Record excerpts —
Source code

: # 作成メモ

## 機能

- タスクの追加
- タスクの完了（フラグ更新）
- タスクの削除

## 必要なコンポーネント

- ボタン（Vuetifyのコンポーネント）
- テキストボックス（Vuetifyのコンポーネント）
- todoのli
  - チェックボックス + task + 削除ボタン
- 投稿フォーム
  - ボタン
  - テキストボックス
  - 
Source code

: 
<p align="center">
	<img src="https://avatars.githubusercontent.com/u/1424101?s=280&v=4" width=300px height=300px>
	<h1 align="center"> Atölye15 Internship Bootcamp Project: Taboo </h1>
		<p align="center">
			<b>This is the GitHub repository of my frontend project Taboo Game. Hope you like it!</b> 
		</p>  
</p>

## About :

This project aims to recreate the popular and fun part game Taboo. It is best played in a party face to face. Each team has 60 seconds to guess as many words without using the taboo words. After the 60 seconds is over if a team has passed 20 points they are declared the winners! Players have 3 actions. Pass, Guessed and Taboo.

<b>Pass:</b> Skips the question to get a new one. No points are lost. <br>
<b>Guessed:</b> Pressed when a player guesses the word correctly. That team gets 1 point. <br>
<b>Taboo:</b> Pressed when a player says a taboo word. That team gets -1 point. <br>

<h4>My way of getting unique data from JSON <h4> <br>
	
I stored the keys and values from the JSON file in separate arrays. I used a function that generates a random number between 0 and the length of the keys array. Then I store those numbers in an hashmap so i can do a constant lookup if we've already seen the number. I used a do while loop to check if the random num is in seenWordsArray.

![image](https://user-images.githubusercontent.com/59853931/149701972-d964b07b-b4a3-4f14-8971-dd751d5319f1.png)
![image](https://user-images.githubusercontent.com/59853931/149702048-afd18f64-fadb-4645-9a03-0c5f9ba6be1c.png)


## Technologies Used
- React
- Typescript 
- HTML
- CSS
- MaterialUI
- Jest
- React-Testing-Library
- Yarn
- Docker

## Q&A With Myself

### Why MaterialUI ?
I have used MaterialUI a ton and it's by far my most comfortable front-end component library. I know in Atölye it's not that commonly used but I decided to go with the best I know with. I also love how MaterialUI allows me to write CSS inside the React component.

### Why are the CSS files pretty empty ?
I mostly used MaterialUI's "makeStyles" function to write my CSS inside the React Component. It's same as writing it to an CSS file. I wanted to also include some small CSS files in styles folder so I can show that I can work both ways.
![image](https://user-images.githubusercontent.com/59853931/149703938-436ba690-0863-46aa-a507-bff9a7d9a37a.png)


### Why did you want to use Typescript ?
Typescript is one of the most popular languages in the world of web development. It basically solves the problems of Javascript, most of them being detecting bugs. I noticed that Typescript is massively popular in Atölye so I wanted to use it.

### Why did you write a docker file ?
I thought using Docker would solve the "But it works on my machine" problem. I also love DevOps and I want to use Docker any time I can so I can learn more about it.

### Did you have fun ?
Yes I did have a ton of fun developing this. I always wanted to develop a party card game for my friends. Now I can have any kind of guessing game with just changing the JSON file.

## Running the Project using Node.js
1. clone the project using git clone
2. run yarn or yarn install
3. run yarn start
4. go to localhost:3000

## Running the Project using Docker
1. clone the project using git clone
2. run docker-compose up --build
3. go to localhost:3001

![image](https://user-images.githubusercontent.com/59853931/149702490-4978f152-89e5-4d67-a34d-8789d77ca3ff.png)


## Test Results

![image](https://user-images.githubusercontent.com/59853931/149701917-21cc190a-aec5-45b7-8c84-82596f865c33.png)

...

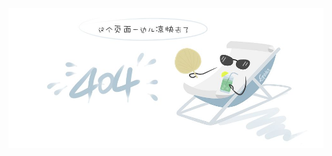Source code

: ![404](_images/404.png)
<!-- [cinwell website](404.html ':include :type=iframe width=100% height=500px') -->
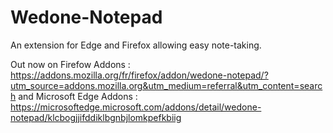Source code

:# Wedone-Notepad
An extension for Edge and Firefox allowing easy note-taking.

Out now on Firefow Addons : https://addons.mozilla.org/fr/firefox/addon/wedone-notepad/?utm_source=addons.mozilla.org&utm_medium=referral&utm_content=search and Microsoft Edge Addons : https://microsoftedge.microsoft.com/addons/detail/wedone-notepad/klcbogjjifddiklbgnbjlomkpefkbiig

Task prompt — Exactly how many lines in the records above hold the string "githubusercontent"? Reply with that number only.

Response area — 6